PaperTabs, a new prototype developed by the Human Media Lab at Queen’s University, aims to bring the advantages of paper into the computing environment. Photo credit: Queen’s University

If you’re reading this on a computer, take a moment and look around your monitor or laptop screen. Do you see any stray pieces of paper, such as articles with highlighted passages, notes to yourself, or contact details to follow up with later? Me too. It seems that even after more than thirty years of widespread use, personal computers still haven’t completely replaced paper as a way of displaying and manipulating information. So can they? Should they? Members of the Human Media Laboratory (HML) at Queen’s University have been asking themselves this question for almost a decade. Last week at the Consumer Electronics Show, they unveiled a new prototype – dubbed PaperTabs– which they hope will provide part of the answer.

The story begins in 2004, in those dark ages when hand-held tablet PCs were still (mostly) science fiction. At that time, the HML team was imagining ways to overcome what they saw as one of the PC’s biggest limitations: the screen. “The limited screen real estate on computers requires windows,” says Roel Vertegaal, professor of human-computer interaction at Queen’s University’s School of Computing and director of the HML. “Separating off a limited set of pixels on one display can become very cumbersome when you have many different task environments.” I know the feeling; I generally have dozens of browser windows open at once, and it can be maddening trying to find the one that’s suddenly started playing an annoying ad spot. Paper, on the other hand, makes use of our species’ inherent ability to file things based on proximity and touch. “This whole idea of hot documents that you hold in your hand, warm documents that are nearby and cold files which are further away in your desk or in your file folder really became an operating metaphor,” says Vertegaal.
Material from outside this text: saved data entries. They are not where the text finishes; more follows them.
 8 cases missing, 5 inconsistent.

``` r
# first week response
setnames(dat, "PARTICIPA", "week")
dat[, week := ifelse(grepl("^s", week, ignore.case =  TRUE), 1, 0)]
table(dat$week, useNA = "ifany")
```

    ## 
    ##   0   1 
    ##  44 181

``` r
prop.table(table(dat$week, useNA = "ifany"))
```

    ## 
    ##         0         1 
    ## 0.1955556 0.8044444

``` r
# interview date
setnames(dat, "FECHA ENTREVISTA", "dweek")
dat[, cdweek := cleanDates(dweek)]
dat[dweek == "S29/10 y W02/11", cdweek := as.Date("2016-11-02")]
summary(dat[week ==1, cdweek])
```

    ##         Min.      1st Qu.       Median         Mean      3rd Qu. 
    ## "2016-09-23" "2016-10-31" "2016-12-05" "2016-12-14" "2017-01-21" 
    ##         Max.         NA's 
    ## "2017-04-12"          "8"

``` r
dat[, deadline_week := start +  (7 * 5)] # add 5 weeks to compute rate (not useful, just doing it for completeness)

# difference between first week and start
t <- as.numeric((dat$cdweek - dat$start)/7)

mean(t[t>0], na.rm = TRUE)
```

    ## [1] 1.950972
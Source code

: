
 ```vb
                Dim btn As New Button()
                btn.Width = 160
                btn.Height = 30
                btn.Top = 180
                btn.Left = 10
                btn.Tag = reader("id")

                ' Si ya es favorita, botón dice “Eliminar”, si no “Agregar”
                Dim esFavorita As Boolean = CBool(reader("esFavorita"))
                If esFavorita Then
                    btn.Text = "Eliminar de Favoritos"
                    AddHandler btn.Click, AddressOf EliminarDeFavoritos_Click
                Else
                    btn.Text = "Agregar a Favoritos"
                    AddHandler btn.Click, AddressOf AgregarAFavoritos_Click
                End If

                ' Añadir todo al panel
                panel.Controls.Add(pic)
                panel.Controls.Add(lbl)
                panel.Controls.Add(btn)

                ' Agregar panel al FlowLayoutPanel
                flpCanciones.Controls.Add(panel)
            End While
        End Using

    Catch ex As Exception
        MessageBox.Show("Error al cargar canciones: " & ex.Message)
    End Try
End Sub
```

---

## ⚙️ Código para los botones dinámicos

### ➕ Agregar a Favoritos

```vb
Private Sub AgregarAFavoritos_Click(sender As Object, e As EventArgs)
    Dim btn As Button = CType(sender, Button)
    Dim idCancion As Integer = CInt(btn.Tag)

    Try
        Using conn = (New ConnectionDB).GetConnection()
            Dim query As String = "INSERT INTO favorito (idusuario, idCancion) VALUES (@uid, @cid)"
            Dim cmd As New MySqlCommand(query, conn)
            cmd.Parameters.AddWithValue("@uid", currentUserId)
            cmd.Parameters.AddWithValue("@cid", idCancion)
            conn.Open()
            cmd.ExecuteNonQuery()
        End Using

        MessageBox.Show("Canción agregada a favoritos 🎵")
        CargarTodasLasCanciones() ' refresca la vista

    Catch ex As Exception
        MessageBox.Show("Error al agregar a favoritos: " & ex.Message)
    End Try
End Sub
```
The team’s first attempt to explore this idea – called PaperWindows – used projectors and advanced tracking technology to turn actual pieces of paper into interactive task environments. Although it may seem clunky by today’s standards, the above video (which actually predates YouTube) demonstrates a system by which documents could be manipulated by rotating the paper vertically or horizontally, and transferred from one sheet to another by touch. “Having multiple displays allows you to multitask more efficiently,” says Vertegaal. “One of the reasons why people print out on paper still is because it allows you to compare documents, copy from one document to another and read while annotating. You can have many tasks stacked on your desk as kind of reminders, which you can easily grab and load into your mind, so to speak.” But projectors aren’t easy to pick up and carry, and they don’t work well in outdoor lighting. The team had to wait almost ten years for science to come up with another solution.

PaperTabs display
The PaperTabs display, developed in partnership with British company Plastic Logic, allows for multiple interactive screens that feel like sheets of paper. Photo credit: Queen’s University

Enter Plastic Logic, a British company that manufactures bendable, interactive displays. Their technology, which is based on a backplane of plastic electric transistors and the same E Ink technology used in the Amazon Kindle, is the only kind in the world that allows for displays the size of traditional A4 (8.5” x 11”) sized paper. Instead of rotating, the displays are fitted with sensors that detect bending or folding, allowing users to access the inherent hapticity of paper. “I can pick up a PaperTab window and hit a button by folding the display, all without actually looking looking at it,” says Vertegaal. “I challenge you to do that on a computer screen.” By enabling us to use senses beyond sight, the HML team hopes that PaperTab will make computers into more of an extension of the body than is currently possible with screens.

Vertegaal admits that PaperTab has shortcomings; for one thing it’s currently not wireless, although he says that could easily be done. I also notice that the displays seem slower and less responsive than the touch screens that are now ubiquitous around us: for example when a user drags an object from one PaperTab to another. Were it not prohibitively expensive, I almost feel like you could get the same effect with ten iPads, although Vertegaal insists that slinging around ten heavy displays would be impossible and that by contrast the PaperTabs are admirably lightweight. Besides he says, we shouldn’t think of PaperTabs as an evolution of the tablet PC, but rather an evolution of paper itself. “Rather than trying to get rid of paper, we decided to make a computer that’s like paper. If you can’t beat ‘em, join em,” he quips.

It remains to be seen whether we’re ready to toss out our printers and sticky notes just yet. But there is precedent for HML’s imagination becoming reality: this year saw Samsung develop a prototype bendable phone very similar to the PaperPhone HML debuted in 2011. “What we do is basically predict what interactions will look like five to ten years from now, and building them with the technology we have today,” says Vertegaal. “Because we’re creating buzz and talking to the Samsungs and Nokias of the world, we are actually influencing that future. As Alan Kay said, the best way to predict the future is to invent it.”